Once the dowel was in place, I redrilled, based on an ingenious cardboard template of my own design.  I coated the screws with wax from Yehuda brand Shabbos candles and, as some people think they say in France, viola!



OK, not perfect, but quite a bit better, and certainly good enough. The only problem is that the guitar now spontaneously plays Bei Mir Bist Du Schoen.

I feel a lot better after the fiasco with the screw extractor.  I've been wanting to do this for a while!


A Box Arrives From GFS

Another box of goodies from GFS!  This one contains



and most importantly



or rather that's what it should have looked like.  Instead, and to my utter amazement, I ordered the wrong one!
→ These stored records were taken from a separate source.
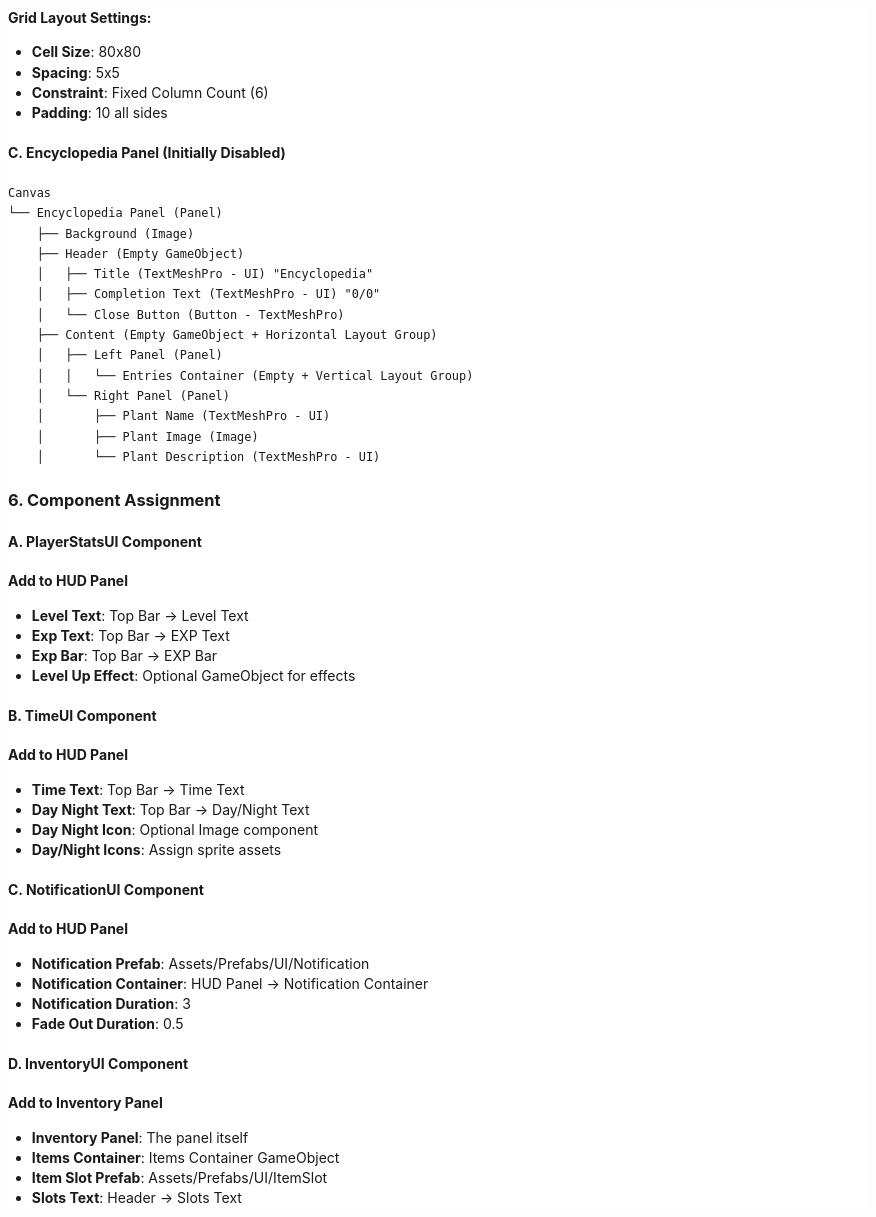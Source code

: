 **Grid Layout Settings:**
- **Cell Size**: 80x80
- **Spacing**: 5x5
- **Constraint**: Fixed Column Count (6)
- **Padding**: 10 all sides

#### C. Encyclopedia Panel (Initially Disabled)
```
Canvas
└── Encyclopedia Panel (Panel)
    ├── Background (Image)
    ├── Header (Empty GameObject)
    │   ├── Title (TextMeshPro - UI) "Encyclopedia"
    │   ├── Completion Text (TextMeshPro - UI) "0/0"
    │   └── Close Button (Button - TextMeshPro)
    ├── Content (Empty GameObject + Horizontal Layout Group)
    │   ├── Left Panel (Panel)
    │   │   └── Entries Container (Empty + Vertical Layout Group)
    │   └── Right Panel (Panel)
    │       ├── Plant Name (TextMeshPro - UI)
    │       ├── Plant Image (Image)
    │       └── Plant Description (TextMeshPro - UI)
```

### 6. Component Assignment

#### A. PlayerStatsUI Component
**Add to HUD Panel**
- **Level Text**: Top Bar → Level Text
- **Exp Text**: Top Bar → EXP Text  
- **Exp Bar**: Top Bar → EXP Bar
- **Level Up Effect**: Optional GameObject for effects

#### B. TimeUI Component
**Add to HUD Panel**
- **Time Text**: Top Bar → Time Text
- **Day Night Text**: Top Bar → Day/Night Text
- **Day Night Icon**: Optional Image component
- **Day/Night Icons**: Assign sprite assets

#### C. NotificationUI Component
**Add to HUD Panel**
- **Notification Prefab**: Assets/Prefabs/UI/Notification
- **Notification Container**: HUD Panel → Notification Container
- **Notification Duration**: 3
- **Fade Out Duration**: 0.5

#### D. InventoryUI Component
**Add to Inventory Panel**
- **Inventory Panel**: The panel itself
- **Items Container**: Items Container GameObject
- **Item Slot Prefab**: Assets/Prefabs/UI/ItemSlot
- **Slots Text**: Header → Slots Text
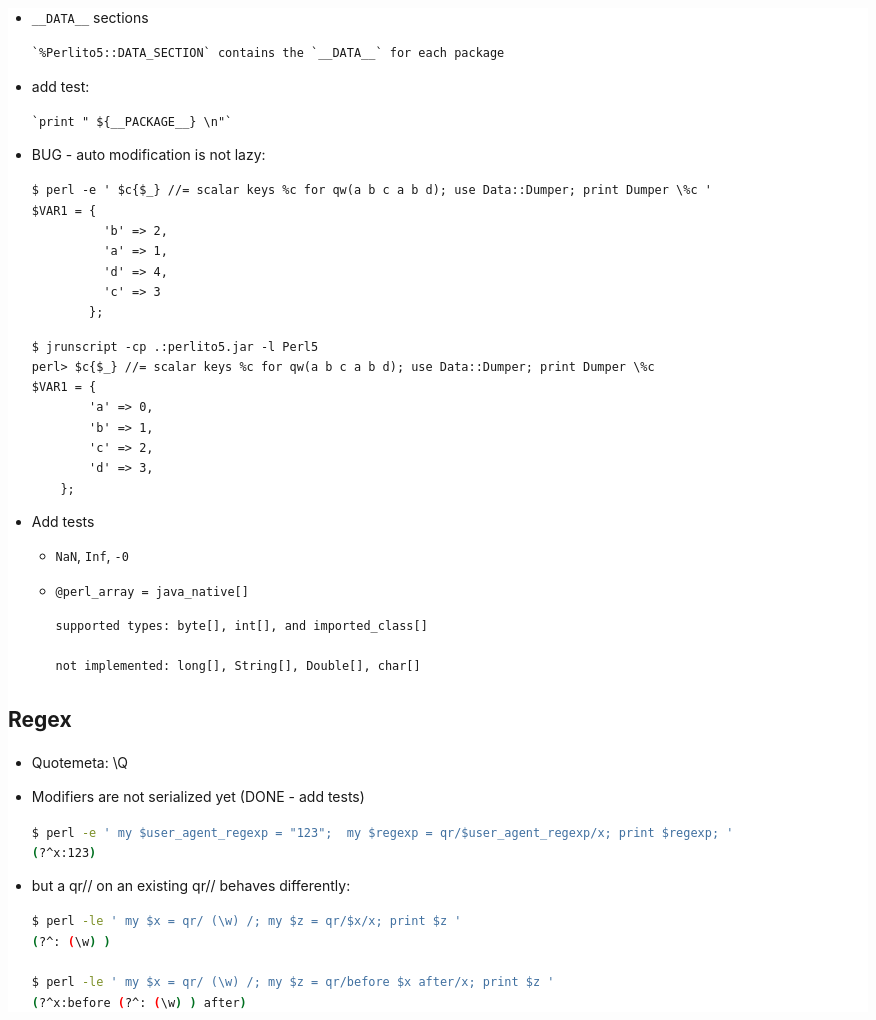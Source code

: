   - `__DATA__` sections

        `%Perlito5::DATA_SECTION` contains the `__DATA__` for each package

  - add test:

        `print " ${__PACKAGE__} \n"`

- BUG - auto modification is not lazy:

  ```
  $ perl -e ' $c{$_} //= scalar keys %c for qw(a b c a b d); use Data::Dumper; print Dumper \%c '
  $VAR1 = {
            'b' => 2,
            'a' => 1,
            'd' => 4,
            'c' => 3
          };
  ```

  ```
  $ jrunscript -cp .:perlito5.jar -l Perl5
  perl> $c{$_} //= scalar keys %c for qw(a b c a b d); use Data::Dumper; print Dumper \%c
  $VAR1 = {
          'a' => 0,
          'b' => 1,
          'c' => 2,
          'd' => 3,
      };
  ```

- Add tests

  - `NaN`, `Inf`, `-0`

  - `@perl_array = java_native[]`

        supported types: byte[], int[], and imported_class[]

        not implemented: long[], String[], Double[], char[]

Regex
-----

  - Quotemeta: \Q

  - Modifiers are not serialized yet (DONE - add tests)

    ```bash
    $ perl -e ' my $user_agent_regexp = "123";  my $regexp = qr/$user_agent_regexp/x; print $regexp; '
    (?^x:123)
    ```

  - but a qr// on an existing qr// behaves differently:

    ```bash
    $ perl -le ' my $x = qr/ (\w) /; my $z = qr/$x/x; print $z '
    (?^: (\w) )
    
    $ perl -le ' my $x = qr/ (\w) /; my $z = qr/before $x after/x; print $z '
    (?^x:before (?^: (\w) ) after)
    ```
What I need is the "import" model with the hole for the trem in the center of the block; what I ordered is the "mexican" model, with the hole closer to the back of the block.  Rats!  So I immediately ordered the right one, and dropped off this one at UPS to be sent back to GFS.  I'm so disappointed as I really wanted to get this done.

One bright note is that the pickup covers fit.    And now I have to wait some more.

What To Do In The Meantime?

The screws for the claw were drilled really badly.  They're not properly separated, one is at a bad height, and too much of an angle.   Terrible isn't it?




A while back I bought a  1/8" dowel so that I could plug and redrill the holes, but I still haven't done it.  Now's a good time ...



Tuesday, July 6, 2010

An Even Worse Setback

I couldn't get that screw extractor to work :-(  I think the arm broke off too deep inside the block for it to take hold.  Bleh.  So I have to get a new sustain block for $20.   I was so sure this would work too. The silver lining is that I get to order more stuff from GFS, so I ordered a sustain block, new saddles and some adhesive-backed copper foil for when I get around to shielding this thing.   Another advantage is that my pal Curtis at GFS was able to find some black pickup covers that will fit these pickups and he threw them in to the order.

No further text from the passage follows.